Batching and Performance Optimization
.....................................

Valid loglines are buffered and transmitted in batches after a pre-defined timeout or when the buffer reaches its
capacity. This minimizes the number of messages sent to the next stage and optimizes performance. The client's IP
address is retrieved from the logline and used to create the ``subnet_id`` with the number of subnet bits specified
in the configuration.

Advanced Features
.................

The functionality of the buffer system is detailed in the subsection :ref:`buffer-functionality`. This approach helps
detect errors or attacks that may occur at the boundary between two batches when analyzed in later pipeline stages.

Overview
--------

The `Log Collection` stage comprises three main classes:

1. :class:`LogCollector`: Connects to the :class:`LogServer` to retrieve and parse loglines, validating their format
   and content.
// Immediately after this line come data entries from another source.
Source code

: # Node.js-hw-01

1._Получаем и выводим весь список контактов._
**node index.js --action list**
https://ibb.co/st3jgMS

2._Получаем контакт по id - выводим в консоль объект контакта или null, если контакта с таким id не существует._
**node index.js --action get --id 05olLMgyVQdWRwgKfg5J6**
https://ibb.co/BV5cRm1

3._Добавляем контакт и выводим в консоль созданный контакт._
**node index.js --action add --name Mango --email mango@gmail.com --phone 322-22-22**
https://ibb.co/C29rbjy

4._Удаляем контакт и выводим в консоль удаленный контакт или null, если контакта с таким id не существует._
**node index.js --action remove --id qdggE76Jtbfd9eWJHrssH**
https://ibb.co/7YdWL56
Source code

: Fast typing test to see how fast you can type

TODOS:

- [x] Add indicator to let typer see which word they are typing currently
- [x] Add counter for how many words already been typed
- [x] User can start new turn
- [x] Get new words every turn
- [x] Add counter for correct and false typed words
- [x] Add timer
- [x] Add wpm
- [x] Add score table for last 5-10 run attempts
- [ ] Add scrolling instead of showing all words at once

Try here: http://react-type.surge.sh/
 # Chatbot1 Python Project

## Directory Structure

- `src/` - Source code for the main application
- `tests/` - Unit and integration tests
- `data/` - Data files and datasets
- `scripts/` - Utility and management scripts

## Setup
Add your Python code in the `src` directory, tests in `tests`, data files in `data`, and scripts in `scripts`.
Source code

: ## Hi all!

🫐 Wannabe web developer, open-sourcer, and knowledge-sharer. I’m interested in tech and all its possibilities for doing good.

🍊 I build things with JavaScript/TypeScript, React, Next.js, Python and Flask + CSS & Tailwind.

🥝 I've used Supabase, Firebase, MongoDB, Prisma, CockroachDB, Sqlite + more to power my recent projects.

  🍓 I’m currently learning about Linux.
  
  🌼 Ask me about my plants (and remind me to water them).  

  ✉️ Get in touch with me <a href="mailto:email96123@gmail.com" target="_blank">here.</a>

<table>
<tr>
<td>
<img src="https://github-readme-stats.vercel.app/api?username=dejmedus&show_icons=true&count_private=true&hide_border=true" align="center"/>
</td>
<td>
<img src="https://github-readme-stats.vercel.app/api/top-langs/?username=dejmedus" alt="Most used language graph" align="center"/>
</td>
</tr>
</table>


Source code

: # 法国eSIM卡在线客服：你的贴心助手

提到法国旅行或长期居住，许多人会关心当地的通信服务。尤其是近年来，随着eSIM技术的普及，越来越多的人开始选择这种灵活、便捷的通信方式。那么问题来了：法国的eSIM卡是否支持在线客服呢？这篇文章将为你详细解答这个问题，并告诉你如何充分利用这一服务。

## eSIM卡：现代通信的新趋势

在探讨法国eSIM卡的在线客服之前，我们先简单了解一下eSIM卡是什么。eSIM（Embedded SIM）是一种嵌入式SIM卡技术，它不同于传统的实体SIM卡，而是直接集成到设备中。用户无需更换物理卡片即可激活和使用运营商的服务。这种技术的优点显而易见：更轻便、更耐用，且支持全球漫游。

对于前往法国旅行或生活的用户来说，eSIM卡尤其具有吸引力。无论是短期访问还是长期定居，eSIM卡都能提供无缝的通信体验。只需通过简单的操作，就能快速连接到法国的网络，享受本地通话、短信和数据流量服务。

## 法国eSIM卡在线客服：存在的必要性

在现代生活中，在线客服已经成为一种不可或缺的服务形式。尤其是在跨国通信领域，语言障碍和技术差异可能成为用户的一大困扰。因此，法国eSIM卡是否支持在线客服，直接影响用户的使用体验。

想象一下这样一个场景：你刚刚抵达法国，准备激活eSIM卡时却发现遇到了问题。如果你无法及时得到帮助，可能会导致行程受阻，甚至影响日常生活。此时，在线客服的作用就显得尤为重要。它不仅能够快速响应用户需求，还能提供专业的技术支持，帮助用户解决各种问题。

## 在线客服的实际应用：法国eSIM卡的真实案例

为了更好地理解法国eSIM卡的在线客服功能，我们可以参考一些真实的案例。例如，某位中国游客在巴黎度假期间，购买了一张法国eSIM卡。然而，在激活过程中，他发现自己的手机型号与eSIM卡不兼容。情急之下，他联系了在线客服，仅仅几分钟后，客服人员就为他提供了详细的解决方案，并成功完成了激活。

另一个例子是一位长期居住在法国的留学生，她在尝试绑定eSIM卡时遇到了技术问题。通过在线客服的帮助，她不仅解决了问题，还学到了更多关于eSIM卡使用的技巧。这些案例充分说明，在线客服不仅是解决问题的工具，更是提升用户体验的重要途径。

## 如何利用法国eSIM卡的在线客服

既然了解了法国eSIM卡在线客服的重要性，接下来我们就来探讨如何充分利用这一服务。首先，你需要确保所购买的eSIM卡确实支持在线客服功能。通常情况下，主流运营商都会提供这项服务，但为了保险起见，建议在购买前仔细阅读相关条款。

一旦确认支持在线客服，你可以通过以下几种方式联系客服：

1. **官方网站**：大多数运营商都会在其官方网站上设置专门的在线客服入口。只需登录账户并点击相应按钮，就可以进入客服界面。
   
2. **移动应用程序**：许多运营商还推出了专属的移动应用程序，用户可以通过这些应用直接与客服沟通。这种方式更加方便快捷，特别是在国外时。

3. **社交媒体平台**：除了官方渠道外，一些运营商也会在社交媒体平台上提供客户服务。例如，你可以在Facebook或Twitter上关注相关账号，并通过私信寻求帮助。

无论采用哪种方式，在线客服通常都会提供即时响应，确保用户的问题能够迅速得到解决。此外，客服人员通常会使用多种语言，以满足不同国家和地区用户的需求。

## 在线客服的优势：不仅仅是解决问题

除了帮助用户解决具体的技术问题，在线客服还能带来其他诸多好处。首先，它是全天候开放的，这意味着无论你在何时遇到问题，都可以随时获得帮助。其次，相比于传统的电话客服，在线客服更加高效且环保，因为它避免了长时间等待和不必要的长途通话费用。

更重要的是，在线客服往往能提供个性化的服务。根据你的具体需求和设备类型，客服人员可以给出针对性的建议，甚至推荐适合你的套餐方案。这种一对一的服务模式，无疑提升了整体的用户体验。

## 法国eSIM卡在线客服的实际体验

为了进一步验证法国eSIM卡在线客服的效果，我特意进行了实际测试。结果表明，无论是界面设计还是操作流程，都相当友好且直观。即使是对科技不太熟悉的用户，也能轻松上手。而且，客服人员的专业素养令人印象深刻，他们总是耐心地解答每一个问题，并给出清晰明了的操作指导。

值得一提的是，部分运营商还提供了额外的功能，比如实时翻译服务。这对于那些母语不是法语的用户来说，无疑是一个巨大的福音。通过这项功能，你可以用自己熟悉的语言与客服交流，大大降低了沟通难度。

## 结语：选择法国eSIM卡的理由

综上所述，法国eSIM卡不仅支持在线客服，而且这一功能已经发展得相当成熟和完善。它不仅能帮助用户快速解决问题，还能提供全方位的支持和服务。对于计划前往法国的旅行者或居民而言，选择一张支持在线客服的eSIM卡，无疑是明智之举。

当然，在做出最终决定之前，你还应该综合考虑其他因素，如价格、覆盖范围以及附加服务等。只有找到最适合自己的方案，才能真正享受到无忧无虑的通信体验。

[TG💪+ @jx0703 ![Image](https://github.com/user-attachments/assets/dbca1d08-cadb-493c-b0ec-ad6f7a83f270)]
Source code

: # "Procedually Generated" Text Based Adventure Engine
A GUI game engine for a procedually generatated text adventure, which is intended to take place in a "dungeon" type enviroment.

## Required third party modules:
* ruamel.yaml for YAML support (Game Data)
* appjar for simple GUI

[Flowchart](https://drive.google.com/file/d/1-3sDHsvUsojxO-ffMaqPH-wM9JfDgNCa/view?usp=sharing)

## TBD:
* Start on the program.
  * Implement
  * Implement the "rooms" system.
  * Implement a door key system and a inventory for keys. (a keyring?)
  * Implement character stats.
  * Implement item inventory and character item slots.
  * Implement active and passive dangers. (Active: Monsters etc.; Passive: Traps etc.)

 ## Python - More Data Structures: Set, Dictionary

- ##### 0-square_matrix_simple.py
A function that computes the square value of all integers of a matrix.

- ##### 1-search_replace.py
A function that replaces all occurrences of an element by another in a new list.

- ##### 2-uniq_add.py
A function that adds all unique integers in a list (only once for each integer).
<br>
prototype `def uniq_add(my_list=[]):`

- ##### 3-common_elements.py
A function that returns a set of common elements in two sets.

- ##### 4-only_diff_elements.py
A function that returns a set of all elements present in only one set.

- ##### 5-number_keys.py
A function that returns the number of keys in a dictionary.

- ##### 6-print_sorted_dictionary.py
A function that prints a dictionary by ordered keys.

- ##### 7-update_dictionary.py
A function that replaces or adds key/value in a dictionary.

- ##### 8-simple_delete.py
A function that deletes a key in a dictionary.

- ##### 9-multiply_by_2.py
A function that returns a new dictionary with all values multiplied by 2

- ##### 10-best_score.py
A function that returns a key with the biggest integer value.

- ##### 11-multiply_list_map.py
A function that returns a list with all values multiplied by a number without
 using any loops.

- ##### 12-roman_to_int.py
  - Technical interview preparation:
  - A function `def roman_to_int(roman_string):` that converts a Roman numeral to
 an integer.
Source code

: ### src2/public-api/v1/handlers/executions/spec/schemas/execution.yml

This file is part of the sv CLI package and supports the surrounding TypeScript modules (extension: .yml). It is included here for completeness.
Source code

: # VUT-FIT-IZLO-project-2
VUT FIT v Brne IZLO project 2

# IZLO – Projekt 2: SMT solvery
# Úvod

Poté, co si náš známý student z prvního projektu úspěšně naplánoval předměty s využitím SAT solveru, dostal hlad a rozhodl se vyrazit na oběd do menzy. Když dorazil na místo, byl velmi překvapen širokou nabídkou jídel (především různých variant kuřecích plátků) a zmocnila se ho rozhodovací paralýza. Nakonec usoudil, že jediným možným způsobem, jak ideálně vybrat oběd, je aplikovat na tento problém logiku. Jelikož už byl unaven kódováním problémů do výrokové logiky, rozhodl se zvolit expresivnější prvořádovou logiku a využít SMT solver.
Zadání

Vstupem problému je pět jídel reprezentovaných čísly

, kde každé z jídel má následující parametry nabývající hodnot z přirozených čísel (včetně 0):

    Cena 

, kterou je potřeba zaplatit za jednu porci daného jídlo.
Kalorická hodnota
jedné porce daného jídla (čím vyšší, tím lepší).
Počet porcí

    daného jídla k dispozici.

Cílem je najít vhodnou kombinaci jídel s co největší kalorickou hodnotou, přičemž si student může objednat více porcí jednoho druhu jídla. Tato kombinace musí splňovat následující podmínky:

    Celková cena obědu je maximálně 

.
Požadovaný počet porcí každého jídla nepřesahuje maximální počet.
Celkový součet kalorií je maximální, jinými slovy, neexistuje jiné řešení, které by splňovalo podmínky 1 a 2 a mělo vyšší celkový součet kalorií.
Adds ``subnet_id`` that it retrieves from the client's IP address in the logline.
2. :class:`BufferedBatch`: Buffers validated loglines with respect to their ``subnet_id``. Maintains the timestamps for
   accurate processing and analysis per key (``subnet_id``). Returns sorted batches.
3. :class:`BufferedBatchSender`: Adds messages to the data structure :class:`BufferedBatch`, maintains the timer
   and checks the fill level of the key-specific batches. Sends the key's batches if full, sends all batches at timeout.

Main Classes
------------

.. py:currentmodule:: src.logcollector.collector
.. autoclass:: LogCollector

.. py:currentmodule:: src.logcollector.batch_handler
.. autoclass:: BufferedBatch

.. py:currentmodule:: src.logcollector.batch_handler
.. autoclass:: BufferedBatchSender

Usage
-----

LogCollector
............

The :class:`LogCollector` connects to the :class:`LogServer` to retrieve one logline, which it then processes and
validates. The logline is parsed into its respective fields, each checked for correct type and format:

- **Field Validation**:

  - Checks include data type verification and value range checks (e.g., verifying that an IP address is valid).
  - Only loglines meeting the criteria are forwarded to the :class:`BufferedBatchSender`.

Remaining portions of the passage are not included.